On the 21st, as everything was ready on the island, I sent Sheikh Said and all the men, along with the Hottentots, mules, and baggage, off in dhows to Bagamoyo, on the opposite mainland. Colonel Rigby, with Captain Grant and myself, then called on the Sultan, to bid him adieu, when he graciously offered me, as a guard of honour to escort me through Uzaramo, one jemadar and twenty-five Beluch soldiers. These I accepted, more as a government security in that country against the tricks of the natives, than for any accession they made to our strength. His highness then places his 22-gun corvette, “Secundra Shah,” at our disposal, and we went all three over to Bagamoyo, arriving on the 25th. Immediately on landing, Ladha and Sheikh Said showed us into a hut prepared for us, and all things looked pretty well. Ladha’s hundred loads of beads, cloths, and brass wire were all tied up for the march, and seventy-five pagazis (porters from the Moon country) had received their hire to carry these loads to Kaze in the land of the Moon. Competition, I found, had raised these men’s wages, for I had to pay, to go even as far as Kaze, nine and a quarter dollars a-head! — as Masudi and some other merchants were bound on the same line as myself, and all were equally in a hurry to be off and avoid as much as possible the famine we knew we should have to fight through at this late season. Little troubles, of course, must always be expected, else these blacks would not be true negroes. Sheikh Said now reported it quite impossible to buy anything at a moderate rate; for, as I was a “big man,” I ought to “pay a big price;” and my men had all been obliged to fight in the bazaar before they could get even tobacco at the same rate as other men, because they were the servants of the big man, who could afford to give higher wages than any one else. The Hottentots, too, began to fall sick, which my Wanguana laughingly attributed to want of grog to keep their spirits up, as these little creatures, the “Tots,” had frequently at Zanzibar, after heavy potations, boasted to the more sober free men, that they “were strong, because they could stand plenty drink.” The first step now taken was to pitch camp under large shady mango-trees, and to instruct every man in his particular duty. At the same time, the Wanguana, who had carbines, were obliged to be drilled in their use and formed into companies, with captains of ten, headed by General Baraka, who was made commander-in-chief.
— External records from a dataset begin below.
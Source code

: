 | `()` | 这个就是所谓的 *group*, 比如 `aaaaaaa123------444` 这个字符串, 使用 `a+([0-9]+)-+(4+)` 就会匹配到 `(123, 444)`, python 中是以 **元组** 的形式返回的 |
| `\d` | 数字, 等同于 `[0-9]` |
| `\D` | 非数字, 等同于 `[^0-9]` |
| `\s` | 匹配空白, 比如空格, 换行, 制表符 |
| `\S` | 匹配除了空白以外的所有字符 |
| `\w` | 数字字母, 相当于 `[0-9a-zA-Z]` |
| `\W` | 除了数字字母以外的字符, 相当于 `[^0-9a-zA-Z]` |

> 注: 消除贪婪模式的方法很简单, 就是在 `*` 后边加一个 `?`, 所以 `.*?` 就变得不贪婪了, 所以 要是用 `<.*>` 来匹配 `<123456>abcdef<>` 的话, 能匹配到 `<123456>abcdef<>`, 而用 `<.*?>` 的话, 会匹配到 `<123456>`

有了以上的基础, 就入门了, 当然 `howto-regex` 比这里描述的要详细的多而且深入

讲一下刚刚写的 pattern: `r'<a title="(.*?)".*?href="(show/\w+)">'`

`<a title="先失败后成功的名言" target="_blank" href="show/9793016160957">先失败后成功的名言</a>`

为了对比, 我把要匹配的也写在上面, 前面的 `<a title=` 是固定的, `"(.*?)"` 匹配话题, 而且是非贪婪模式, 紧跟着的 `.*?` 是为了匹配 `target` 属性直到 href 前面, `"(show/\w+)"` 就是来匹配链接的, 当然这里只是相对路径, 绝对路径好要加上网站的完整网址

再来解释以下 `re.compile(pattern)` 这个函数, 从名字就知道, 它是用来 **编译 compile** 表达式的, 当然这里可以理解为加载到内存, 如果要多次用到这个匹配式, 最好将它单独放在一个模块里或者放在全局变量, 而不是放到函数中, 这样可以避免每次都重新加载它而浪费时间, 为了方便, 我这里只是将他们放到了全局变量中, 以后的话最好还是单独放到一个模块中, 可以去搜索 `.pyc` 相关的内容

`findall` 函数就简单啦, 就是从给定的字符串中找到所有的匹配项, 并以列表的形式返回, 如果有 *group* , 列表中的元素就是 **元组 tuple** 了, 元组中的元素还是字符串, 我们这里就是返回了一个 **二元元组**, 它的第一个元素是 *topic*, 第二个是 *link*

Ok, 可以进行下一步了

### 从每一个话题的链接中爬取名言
On the 30th September, as things were looking more orderly, I sent forward half of the property, and all the men I had then collected, to Ugeni, a shamba, or garden, two miles off; and on the 2nd October, after settling with Ladha for my “African money,” as my pagazis were completed to a hundred and one, we wished Rigby adieu, and all assembled together at Ugeni, which resembles the richest parts of Bengal.